Danielle Herschitz is a mentor and volunteer working with teens at her local community center. In the following article, Danielle Herschitz explains how volunteerism can help with choosing, and landing a dream job.
“Study hard, get good grades, and find a high-paying job with good benefits.”
This advice, often repeated by parents or grandparents, embeds in teens the belief that a successful future is only through higher education. And by giving no other paths to choose from, teens trying to get into college or graduates applying for a job face fierce competition.
Danielle Herschitz sheds light on how engaging in volunteerism isn’t just enriching for the lives of teens, but as a strategic pathway that enhances their college applications and equips them with vital skills needed for a successful career.
Danielle Herschitz Explains Empathy’s Impact on Teens
Volunteering is more than just a selfless act, it’s a rewarding journey that shapes teens into empathetic and socially responsible individuals, impacting their lives on multiple levels.
Danielle Herschitz notes that the journey of volunteerism begins by eliminating the social hierarchy of student-teacher authority that is omnipresent in a young person’s life, replacing it with an environment where everyone stands on equal footing.
As volunteers, everyone is equal.
Fostering Compassion Through Volunteering
In this inclusive environment, genuine connections flourish encouraging diverse interactions that can’t be achieved at school or at home. Volunteerism fosters a sense of equality and empathy for others.
Danielle Herschitz explains that empathy isn’t a standalone attribute; it’s interconnected with positive changes that help shape a teenager’s overall well-being. Though volunteerism is mostly done outside the classroom, its effects can be seen within it as well.
Studies show that empathy acts as the foundation for positive behaviors, improved learning outcomes, and better communication skills. Empathy also deters aggressive behaviors and emotional disorders from taking root, which leads to more positive relationships.
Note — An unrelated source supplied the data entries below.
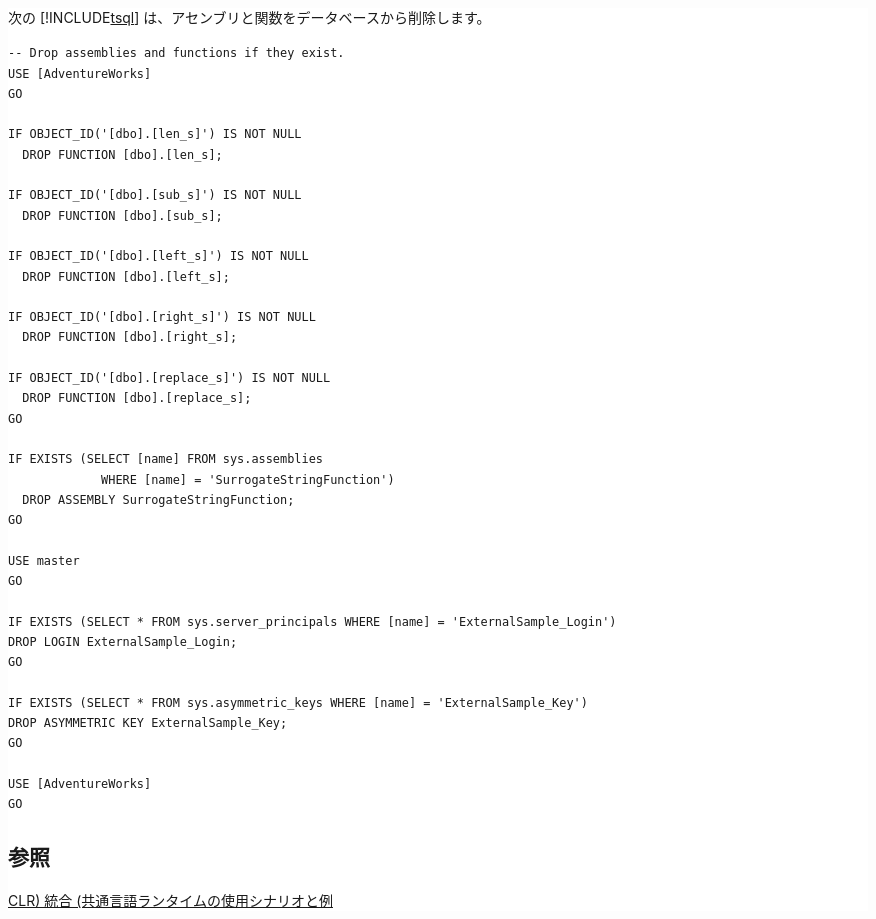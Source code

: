  次の [!INCLUDE[tsql](../../includes/tsql-md.md)] は、アセンブリと関数をデータベースから削除します。  
  
```  
-- Drop assemblies and functions if they exist.  
USE [AdventureWorks]  
GO  
  
IF OBJECT_ID('[dbo].[len_s]') IS NOT NULL  
  DROP FUNCTION [dbo].[len_s];  
  
IF OBJECT_ID('[dbo].[sub_s]') IS NOT NULL  
  DROP FUNCTION [dbo].[sub_s];  
  
IF OBJECT_ID('[dbo].[left_s]') IS NOT NULL  
  DROP FUNCTION [dbo].[left_s];  
  
IF OBJECT_ID('[dbo].[right_s]') IS NOT NULL  
  DROP FUNCTION [dbo].[right_s];  
  
IF OBJECT_ID('[dbo].[replace_s]') IS NOT NULL  
  DROP FUNCTION [dbo].[replace_s];  
GO  
  
IF EXISTS (SELECT [name] FROM sys.assemblies  
             WHERE [name] = 'SurrogateStringFunction')  
  DROP ASSEMBLY SurrogateStringFunction;  
GO  
  
USE master  
GO  
  
IF EXISTS (SELECT * FROM sys.server_principals WHERE [name] = 'ExternalSample_Login')  
DROP LOGIN ExternalSample_Login;  
GO  
  
IF EXISTS (SELECT * FROM sys.asymmetric_keys WHERE [name] = 'ExternalSample_Key')  
DROP ASYMMETRIC KEY ExternalSample_Key;  
GO  
  
USE [AdventureWorks]  
GO  
```  
  
## <a name="see-also"></a>参照  
 [CLR&#41; 統合 &#40;共通言語ランタイムの使用シナリオと例](../../../2014/database-engine/dev-guide/usage-scenarios-and-examples-for-common-language-runtime-clr-integration.md)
As teens immerse themselves in volunteerism, they’re not only satisfying a deep-seated human need for connecting with others, but they’re also investing in an asset that will pay off in the future.
Investing in College Through Free Service
Danielle Herschitz says that the benefits of volunteerism don’t end with personal fulfillment–it extends to education as well, enriching teens’ learning experiences and opening new doors for the future.
Beyond the traditional classroom setting, a study underscores how volunteering serves as an outlet for displaying skills, learning new ones, and applying them in practical scenarios. Skills that will one day be useful in distinguishing volunteers from their peers.
Moreover, engaging in volunteerism also resonates positively with college applications and scholarship opportunities, where a volunteer gains an advantage against equally qualified peers. Considering future job opportunities can be dictated by the university a student graduates from, this small advantage can have big ramifications in the future.
A Successful Career Built on Volunteerism
Once teens turn into graduates and begin their transition to the professional world, their history of charitable acts open doors that are normally closed to others. And skills cultivated during volunteering become assets that are highly sought after by employers.
As the job market is flooded with fresh graduates, a degree is no longer the golden ticket that it once was. Nowadays, employers are more and more demanding when it comes to qualifications, requiring experience that can’t be gained in the classroom and skills that are only learned by working.
Danielle Herschitz says that in what is being called “experience inflation,” entry level jobs now require years of experience or some level of past exposure to the job description. These are requirements that most fresh graduates don’t have and they’ll be stuck in a situation where they need experience to work, but they can’t gain experience without working.
Armed with experience that extends beyond the classroom, volunteers bypass this negative feedback loop because volunteering qualifies as experience, and it boosts the probability of getting a job by 27%.
In a world where empathy, higher education, and professional achievement are all intertwined, volunteerism presents itself as a less-traveled side street to a successful future.
Danielle Herschitz explains that the experiences gained through volunteerism form the foundation that teens can build a life that is not only personally fulfilling, but also socially responsible.
Truly, the ROI on free work is infinite.
As teens set off on this journey of empathy, they’re not just contributing to the betterment of their communities, but also prepping the stage for a future that thrives on empathy, education, and lasting success.